■ What you have to do: Please copy each line below that contains the string "service".

**** Entries provided ****

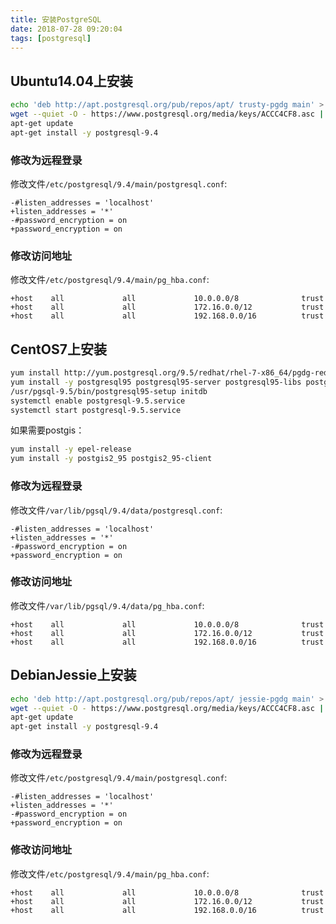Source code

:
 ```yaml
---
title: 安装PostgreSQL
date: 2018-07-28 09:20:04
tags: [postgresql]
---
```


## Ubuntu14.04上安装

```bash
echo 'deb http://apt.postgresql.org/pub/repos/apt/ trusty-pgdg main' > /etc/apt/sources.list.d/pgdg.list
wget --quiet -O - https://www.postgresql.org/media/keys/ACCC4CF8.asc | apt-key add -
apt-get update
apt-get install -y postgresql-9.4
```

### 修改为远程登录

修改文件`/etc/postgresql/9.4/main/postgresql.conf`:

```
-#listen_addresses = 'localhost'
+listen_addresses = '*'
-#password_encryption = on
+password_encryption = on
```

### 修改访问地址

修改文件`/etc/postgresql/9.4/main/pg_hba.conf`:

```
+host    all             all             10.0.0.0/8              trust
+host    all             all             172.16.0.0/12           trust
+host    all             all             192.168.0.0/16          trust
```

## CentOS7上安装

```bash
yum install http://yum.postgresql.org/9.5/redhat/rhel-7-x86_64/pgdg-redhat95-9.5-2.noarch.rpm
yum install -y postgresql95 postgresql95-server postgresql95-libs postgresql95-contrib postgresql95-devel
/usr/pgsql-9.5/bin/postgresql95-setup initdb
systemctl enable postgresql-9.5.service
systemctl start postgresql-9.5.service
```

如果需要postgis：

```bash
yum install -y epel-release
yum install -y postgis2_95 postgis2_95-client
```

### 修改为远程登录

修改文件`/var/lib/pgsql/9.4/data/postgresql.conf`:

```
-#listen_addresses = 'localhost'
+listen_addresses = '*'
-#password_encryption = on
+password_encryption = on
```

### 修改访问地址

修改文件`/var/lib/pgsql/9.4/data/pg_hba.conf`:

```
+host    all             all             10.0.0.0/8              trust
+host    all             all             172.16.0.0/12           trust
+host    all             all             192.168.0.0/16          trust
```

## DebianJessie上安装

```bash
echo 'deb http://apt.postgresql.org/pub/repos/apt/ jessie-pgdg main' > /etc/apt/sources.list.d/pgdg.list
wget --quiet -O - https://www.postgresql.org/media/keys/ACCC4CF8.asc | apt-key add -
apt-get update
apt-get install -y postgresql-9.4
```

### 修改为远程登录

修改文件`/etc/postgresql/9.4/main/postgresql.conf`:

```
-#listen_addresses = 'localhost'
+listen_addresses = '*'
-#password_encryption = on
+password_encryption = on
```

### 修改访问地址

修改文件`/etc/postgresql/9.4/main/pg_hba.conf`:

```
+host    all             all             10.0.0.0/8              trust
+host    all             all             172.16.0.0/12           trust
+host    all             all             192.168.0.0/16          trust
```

****

■ Expected output:
systemctl enable postgresql-9.5.service
systemctl start postgresql-9.5.service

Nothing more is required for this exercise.